Penelitian ini bertujuan untuk menjelaskan dan menganalisis pertimbangan hukum dan alasan berbeda (concurring opinion) yang disampaikan oleh hakim Maria Farida Indrati, serta bagaimana implikasi Putusan Nomor 46/PUU-VIII/2010 terhadap kedudukan anak luar perkawinan. Penelitian ini merupakan penelitian kepustakaan dengan memakai metode deskriptif analitis. Adapun data dalam penelitian didapatkan dengan mengkaji Putusan Nomor 46/PUU-VIII/2010, selain itu juga menggunakan berbagai referensi kepustakaan yang memiliki keterkaitan dengan isu yang sedang diteliti. Hasil penelitian menunjukkan bahwa Mahkamah Konstitusi telah melakukam terobosan hukum yang progresif dan responsif untuk mewujudkan keadilan terhadap anak yang lahir di luar perkawinan, meskipun di dalam pertimbangan hukumnya terdapat alasan berbeda yang disampaikan oleh Hakim Maria Farida Indrati. Terobosan hukum tersebut menyatakan bahwa anak yang dilahirkan di luar perkawinan (sirri) mempunyai hubungan perdata dengan ibunya dan keluarga ibunya serta dengan laki-laki sebagai ayahnya yang dapat dibuktikan berdasarkan ilmu pengetahuan dan teknologi dan/atau alat bukti lain menurut hukum mempunyai hubungan darah, termasuk hubungan perdata dengan keluarga ayahnya. Hak-hak perdata yang diberikan kepada anak di luar perkawinan (sirri) tidak bertentangan dengan ketentuan mengenai nasab, waris, dan wali nikah.
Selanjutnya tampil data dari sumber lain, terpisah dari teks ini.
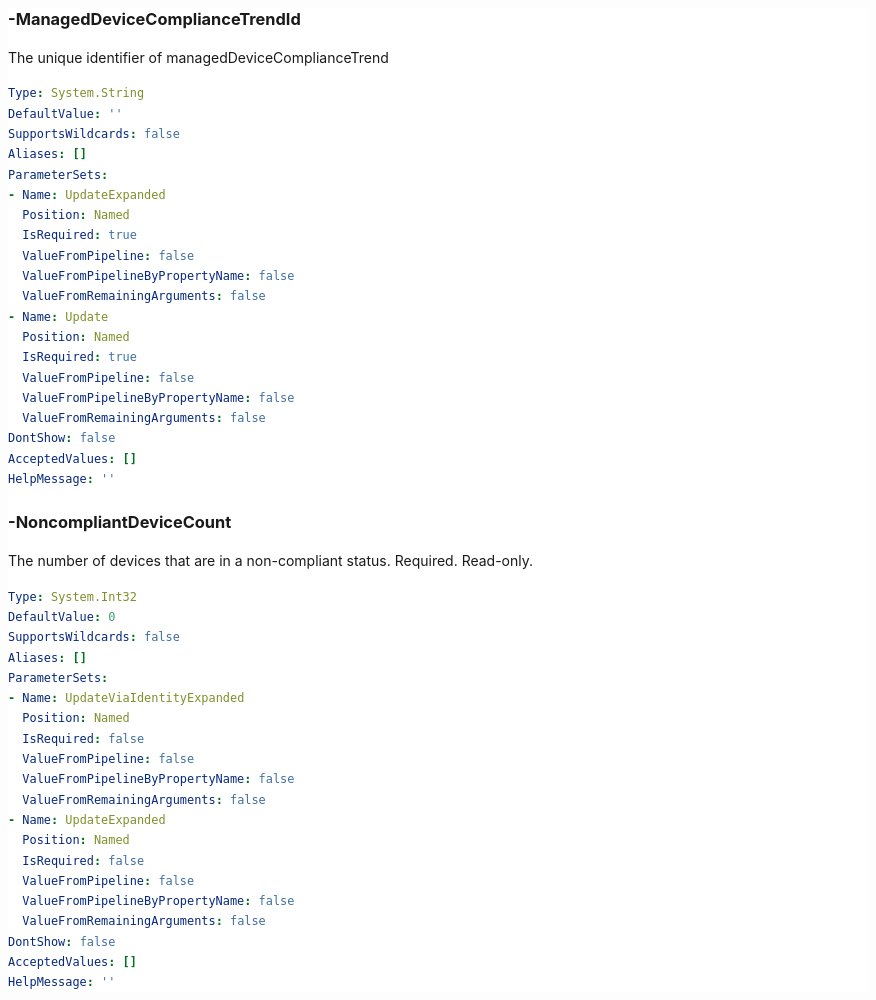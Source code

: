 ### -ManagedDeviceComplianceTrendId

The unique identifier of managedDeviceComplianceTrend

```yaml
Type: System.String
DefaultValue: ''
SupportsWildcards: false
Aliases: []
ParameterSets:
- Name: UpdateExpanded
  Position: Named
  IsRequired: true
  ValueFromPipeline: false
  ValueFromPipelineByPropertyName: false
  ValueFromRemainingArguments: false
- Name: Update
  Position: Named
  IsRequired: true
  ValueFromPipeline: false
  ValueFromPipelineByPropertyName: false
  ValueFromRemainingArguments: false
DontShow: false
AcceptedValues: []
HelpMessage: ''
```

### -NoncompliantDeviceCount

The number of devices that are in a non-compliant status.
Required.
Read-only.

```yaml
Type: System.Int32
DefaultValue: 0
SupportsWildcards: false
Aliases: []
ParameterSets:
- Name: UpdateViaIdentityExpanded
  Position: Named
  IsRequired: false
  ValueFromPipeline: false
  ValueFromPipelineByPropertyName: false
  ValueFromRemainingArguments: false
- Name: UpdateExpanded
  Position: Named
  IsRequired: false
  ValueFromPipeline: false
  ValueFromPipelineByPropertyName: false
  ValueFromRemainingArguments: false
DontShow: false
AcceptedValues: []
HelpMessage: ''
```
Anak di luar perkawinan (sirri) dapat menuntut hak-hak yang tidak diatur dalam fikih, seperti hak atas biaya pendidikan, kesehatan, kebutuhan hidup, serta persiapan masa depan. Selain itu, anak tersebut juga dapat menuntut ganti rugi atas perbuatan melawan hukum yang merugikan orang lain, sebagaimana diatur dalam Pasal 1365 KUH Perdata, atau hak menuntut akibat ingkar janji. Singkatnya, anak di luar perkawinan (sirri) memiliki hak-hak perdata selain yang berkaitan dengan nasab, waris, wali nikah, atau hak perdata apapun yang tidak berkaitan dengan prinsip-prinsip munakahat menurut fikih.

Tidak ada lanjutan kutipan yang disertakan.